▶ Brief
Check each line of the entries below for the word "heap" and state only how many lines have it.

▶ Given data
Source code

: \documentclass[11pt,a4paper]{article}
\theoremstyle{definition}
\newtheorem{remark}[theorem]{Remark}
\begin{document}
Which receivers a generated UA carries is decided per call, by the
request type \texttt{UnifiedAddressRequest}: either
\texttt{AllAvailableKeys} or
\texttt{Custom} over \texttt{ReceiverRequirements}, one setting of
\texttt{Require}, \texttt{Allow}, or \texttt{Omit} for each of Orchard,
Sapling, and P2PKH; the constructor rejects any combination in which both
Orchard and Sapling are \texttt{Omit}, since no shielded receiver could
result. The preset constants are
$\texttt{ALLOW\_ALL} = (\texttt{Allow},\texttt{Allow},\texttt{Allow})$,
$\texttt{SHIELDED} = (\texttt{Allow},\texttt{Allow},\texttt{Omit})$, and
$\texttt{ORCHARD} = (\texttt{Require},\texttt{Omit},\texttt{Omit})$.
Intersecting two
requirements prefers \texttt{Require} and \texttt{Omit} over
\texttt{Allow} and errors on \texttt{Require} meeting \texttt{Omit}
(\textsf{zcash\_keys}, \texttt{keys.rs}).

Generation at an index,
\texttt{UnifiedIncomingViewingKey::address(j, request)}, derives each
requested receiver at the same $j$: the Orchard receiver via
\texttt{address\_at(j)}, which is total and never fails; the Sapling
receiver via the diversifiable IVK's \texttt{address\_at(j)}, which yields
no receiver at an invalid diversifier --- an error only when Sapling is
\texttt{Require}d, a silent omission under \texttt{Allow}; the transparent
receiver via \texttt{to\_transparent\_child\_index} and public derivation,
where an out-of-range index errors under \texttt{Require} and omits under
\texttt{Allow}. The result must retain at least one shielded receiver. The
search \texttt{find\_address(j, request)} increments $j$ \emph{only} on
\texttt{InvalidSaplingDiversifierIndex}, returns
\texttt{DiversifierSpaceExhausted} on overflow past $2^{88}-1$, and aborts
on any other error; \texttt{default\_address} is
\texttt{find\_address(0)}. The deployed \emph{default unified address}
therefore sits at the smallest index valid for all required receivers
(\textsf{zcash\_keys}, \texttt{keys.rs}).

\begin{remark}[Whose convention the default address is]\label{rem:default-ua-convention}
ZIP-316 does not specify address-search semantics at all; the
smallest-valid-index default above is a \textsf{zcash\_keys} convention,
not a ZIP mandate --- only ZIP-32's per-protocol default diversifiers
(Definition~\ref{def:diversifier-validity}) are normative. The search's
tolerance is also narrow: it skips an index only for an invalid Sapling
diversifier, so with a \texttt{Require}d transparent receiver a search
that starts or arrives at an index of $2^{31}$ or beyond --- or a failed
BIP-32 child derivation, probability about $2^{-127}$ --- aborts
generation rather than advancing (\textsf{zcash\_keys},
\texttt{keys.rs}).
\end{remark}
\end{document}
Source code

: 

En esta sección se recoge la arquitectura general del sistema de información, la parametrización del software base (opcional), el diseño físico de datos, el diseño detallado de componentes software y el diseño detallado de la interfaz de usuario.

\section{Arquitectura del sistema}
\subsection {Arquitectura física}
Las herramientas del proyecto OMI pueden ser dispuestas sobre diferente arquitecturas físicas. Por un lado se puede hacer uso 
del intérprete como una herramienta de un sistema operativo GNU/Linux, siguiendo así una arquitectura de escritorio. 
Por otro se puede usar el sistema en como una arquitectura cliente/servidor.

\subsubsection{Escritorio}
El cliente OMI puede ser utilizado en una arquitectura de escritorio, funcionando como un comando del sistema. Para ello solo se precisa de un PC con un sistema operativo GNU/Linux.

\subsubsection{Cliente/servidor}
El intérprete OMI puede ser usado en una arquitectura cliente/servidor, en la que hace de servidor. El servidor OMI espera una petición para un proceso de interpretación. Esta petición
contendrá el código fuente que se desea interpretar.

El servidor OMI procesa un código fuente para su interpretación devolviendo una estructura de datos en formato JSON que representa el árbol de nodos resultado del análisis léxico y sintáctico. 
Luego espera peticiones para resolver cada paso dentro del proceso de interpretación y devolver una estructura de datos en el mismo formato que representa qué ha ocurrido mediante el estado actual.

* * *

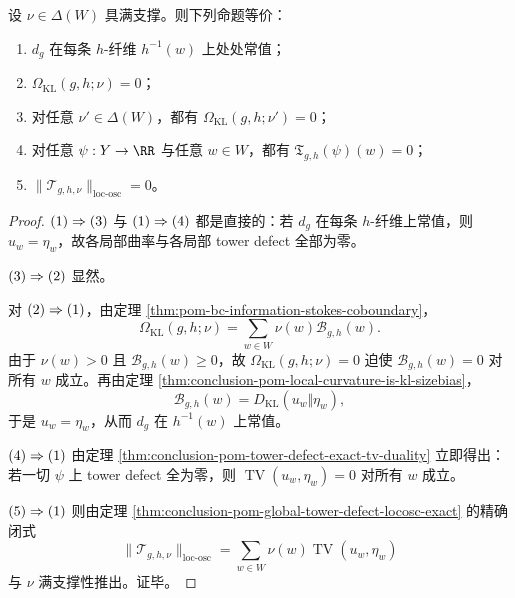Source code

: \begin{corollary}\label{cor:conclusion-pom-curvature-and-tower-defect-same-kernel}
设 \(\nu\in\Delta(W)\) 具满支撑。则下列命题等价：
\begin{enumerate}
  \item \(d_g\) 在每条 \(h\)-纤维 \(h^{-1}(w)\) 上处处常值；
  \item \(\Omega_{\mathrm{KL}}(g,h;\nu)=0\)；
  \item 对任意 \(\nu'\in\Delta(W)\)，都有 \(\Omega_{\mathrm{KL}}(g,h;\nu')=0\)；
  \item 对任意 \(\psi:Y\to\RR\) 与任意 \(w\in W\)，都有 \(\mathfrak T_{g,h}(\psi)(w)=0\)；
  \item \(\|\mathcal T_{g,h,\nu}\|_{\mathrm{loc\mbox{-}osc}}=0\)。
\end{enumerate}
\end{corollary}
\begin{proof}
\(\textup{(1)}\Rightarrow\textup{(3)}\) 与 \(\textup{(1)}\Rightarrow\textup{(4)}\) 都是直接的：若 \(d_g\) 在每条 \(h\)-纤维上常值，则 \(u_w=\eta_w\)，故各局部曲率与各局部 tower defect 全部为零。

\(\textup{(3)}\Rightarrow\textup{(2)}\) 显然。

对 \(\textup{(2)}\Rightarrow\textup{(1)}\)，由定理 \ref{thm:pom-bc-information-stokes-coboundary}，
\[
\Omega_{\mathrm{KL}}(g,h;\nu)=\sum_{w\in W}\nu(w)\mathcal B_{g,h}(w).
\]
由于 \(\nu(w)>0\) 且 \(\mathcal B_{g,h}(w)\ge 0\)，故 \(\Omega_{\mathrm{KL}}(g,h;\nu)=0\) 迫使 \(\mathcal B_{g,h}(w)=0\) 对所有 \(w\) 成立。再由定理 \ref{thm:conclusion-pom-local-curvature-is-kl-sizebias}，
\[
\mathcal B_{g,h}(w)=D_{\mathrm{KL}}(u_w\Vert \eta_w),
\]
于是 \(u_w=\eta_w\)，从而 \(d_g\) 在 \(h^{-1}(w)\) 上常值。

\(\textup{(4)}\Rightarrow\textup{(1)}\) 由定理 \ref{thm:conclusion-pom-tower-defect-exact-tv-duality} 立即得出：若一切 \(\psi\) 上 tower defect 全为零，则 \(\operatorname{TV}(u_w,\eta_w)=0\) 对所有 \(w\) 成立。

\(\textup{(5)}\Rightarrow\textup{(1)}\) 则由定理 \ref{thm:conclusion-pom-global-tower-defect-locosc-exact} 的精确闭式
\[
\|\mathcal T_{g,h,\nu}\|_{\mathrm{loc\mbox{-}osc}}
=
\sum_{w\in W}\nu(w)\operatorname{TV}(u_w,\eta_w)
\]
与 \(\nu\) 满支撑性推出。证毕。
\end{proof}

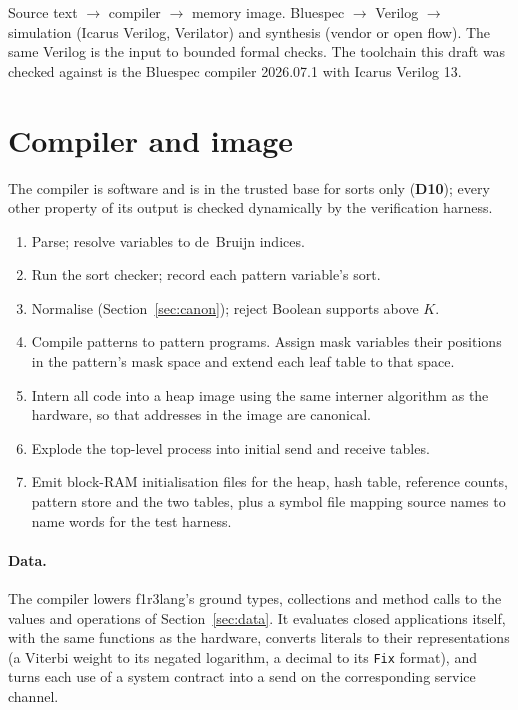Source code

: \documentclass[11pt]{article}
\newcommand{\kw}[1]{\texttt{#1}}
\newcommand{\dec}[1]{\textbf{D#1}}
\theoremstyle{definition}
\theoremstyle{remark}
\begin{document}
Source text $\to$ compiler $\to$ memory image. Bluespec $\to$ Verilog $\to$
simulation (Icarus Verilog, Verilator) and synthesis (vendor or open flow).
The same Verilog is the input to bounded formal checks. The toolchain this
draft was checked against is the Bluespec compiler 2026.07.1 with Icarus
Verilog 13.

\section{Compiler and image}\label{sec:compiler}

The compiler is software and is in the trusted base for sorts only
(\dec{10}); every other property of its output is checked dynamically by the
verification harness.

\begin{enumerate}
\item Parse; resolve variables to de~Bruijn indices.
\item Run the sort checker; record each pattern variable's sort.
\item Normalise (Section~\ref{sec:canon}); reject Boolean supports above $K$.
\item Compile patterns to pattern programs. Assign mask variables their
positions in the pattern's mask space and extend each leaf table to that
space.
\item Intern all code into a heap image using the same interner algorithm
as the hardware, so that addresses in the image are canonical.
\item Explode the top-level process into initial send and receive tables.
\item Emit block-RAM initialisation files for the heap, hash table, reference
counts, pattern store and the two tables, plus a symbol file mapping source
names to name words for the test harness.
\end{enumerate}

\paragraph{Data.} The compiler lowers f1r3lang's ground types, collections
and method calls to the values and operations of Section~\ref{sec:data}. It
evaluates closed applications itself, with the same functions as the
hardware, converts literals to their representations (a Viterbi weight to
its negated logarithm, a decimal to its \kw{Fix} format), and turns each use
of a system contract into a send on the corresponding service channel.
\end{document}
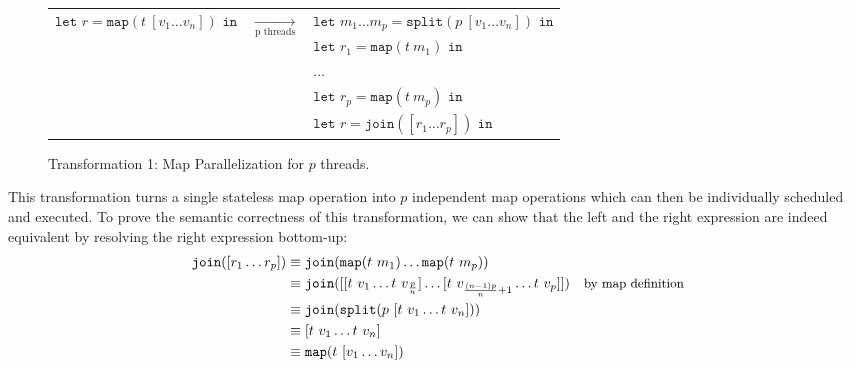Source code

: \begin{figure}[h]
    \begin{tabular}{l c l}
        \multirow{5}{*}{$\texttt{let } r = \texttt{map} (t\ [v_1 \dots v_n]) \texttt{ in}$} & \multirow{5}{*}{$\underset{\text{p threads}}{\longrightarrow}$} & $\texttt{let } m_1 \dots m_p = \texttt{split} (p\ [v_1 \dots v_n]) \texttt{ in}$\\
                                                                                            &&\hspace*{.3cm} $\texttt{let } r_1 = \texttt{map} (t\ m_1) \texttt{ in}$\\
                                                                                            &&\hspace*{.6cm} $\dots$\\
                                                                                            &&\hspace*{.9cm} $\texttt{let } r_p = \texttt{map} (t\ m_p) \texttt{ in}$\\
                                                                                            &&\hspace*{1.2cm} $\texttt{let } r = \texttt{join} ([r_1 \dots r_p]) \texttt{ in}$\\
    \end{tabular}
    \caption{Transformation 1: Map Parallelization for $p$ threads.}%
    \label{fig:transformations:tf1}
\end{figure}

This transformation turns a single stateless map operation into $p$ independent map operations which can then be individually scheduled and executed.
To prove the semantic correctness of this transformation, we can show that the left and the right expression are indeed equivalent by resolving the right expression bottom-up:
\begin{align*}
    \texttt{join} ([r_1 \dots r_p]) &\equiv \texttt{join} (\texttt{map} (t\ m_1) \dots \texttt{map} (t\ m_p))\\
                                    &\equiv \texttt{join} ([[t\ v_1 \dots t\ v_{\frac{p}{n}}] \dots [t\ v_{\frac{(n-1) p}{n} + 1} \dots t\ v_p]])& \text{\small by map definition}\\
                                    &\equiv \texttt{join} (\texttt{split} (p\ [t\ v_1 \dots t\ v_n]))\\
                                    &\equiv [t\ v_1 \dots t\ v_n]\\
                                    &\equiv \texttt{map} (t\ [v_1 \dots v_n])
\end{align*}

==

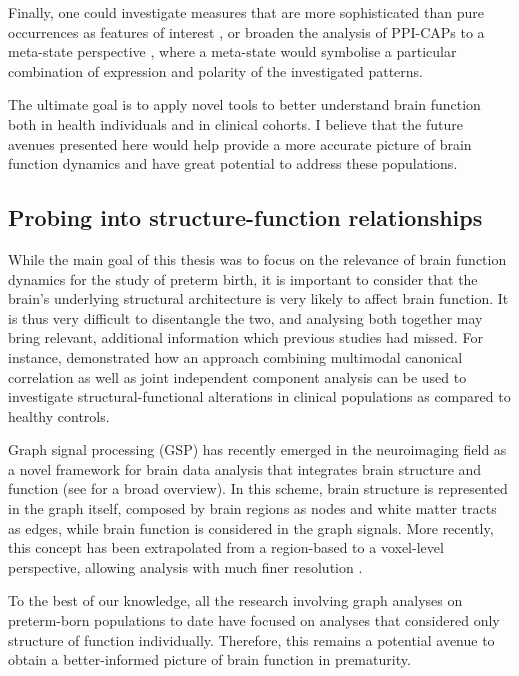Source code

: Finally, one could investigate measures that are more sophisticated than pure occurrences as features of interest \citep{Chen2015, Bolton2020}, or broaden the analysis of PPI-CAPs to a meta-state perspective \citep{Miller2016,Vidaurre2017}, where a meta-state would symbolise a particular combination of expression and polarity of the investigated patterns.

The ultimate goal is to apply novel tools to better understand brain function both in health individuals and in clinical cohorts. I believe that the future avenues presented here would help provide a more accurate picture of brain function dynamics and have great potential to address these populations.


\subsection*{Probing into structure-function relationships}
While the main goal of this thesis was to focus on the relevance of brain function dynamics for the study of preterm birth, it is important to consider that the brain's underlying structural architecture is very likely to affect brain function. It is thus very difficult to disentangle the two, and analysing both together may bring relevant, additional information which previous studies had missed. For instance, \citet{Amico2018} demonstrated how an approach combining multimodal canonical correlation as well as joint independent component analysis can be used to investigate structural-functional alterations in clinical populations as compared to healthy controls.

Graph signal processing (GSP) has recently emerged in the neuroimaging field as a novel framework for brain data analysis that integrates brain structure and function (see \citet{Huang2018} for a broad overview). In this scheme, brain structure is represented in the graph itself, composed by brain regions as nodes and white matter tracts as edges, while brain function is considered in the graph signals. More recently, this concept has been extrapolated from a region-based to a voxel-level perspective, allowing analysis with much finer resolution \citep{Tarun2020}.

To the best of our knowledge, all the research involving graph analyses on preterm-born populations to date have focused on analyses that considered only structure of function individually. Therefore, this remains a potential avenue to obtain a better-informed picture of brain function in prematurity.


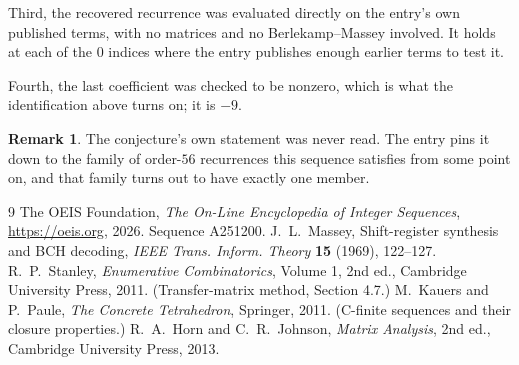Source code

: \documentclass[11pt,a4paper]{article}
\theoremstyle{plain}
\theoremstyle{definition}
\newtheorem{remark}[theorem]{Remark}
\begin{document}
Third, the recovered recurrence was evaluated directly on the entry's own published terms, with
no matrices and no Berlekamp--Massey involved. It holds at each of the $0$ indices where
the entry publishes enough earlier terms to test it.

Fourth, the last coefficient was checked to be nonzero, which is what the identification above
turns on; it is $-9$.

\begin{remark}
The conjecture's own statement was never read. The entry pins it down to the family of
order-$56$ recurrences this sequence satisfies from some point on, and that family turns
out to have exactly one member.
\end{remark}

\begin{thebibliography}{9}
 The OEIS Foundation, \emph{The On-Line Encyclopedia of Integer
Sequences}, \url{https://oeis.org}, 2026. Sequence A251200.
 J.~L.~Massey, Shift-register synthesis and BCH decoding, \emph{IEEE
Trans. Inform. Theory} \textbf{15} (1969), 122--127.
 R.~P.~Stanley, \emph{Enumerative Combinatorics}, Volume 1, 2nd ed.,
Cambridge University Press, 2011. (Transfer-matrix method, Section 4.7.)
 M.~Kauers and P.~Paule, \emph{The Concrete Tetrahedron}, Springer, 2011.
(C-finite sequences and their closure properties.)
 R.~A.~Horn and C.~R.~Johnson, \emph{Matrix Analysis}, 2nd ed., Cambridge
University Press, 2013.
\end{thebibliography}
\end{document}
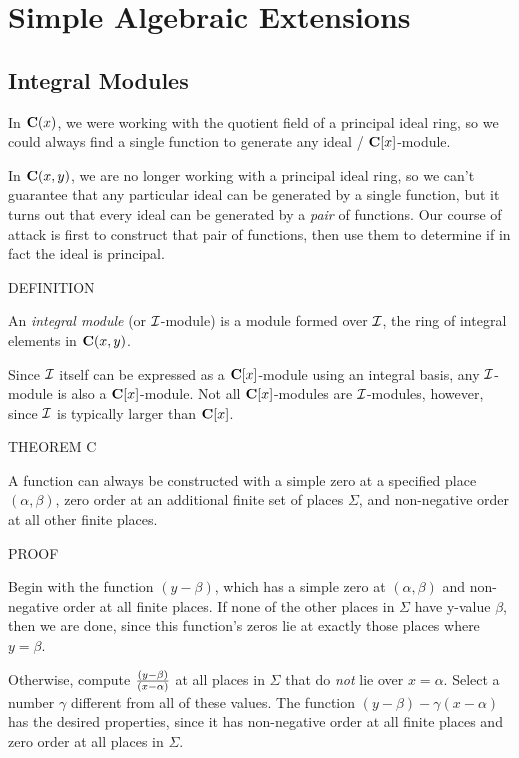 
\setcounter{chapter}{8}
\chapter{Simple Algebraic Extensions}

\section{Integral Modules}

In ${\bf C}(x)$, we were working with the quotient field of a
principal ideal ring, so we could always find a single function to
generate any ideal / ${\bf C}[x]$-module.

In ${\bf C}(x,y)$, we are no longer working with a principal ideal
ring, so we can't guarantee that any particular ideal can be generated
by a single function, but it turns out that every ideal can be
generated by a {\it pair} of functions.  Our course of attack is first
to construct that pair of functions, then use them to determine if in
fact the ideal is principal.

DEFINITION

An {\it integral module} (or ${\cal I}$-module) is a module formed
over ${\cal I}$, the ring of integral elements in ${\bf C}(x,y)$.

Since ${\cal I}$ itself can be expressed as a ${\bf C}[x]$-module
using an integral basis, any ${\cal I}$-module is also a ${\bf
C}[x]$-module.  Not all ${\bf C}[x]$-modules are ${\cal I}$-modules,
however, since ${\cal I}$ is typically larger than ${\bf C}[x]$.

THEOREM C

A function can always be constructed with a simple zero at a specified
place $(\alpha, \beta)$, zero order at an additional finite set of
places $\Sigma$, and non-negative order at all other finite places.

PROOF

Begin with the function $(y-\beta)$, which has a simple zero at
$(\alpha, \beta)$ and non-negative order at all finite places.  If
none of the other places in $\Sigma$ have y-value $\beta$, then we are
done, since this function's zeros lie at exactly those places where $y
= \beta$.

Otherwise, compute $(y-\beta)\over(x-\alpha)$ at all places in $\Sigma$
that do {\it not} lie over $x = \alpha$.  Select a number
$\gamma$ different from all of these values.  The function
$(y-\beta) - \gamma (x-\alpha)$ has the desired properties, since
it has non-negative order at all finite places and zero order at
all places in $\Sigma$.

▶ Answer below
2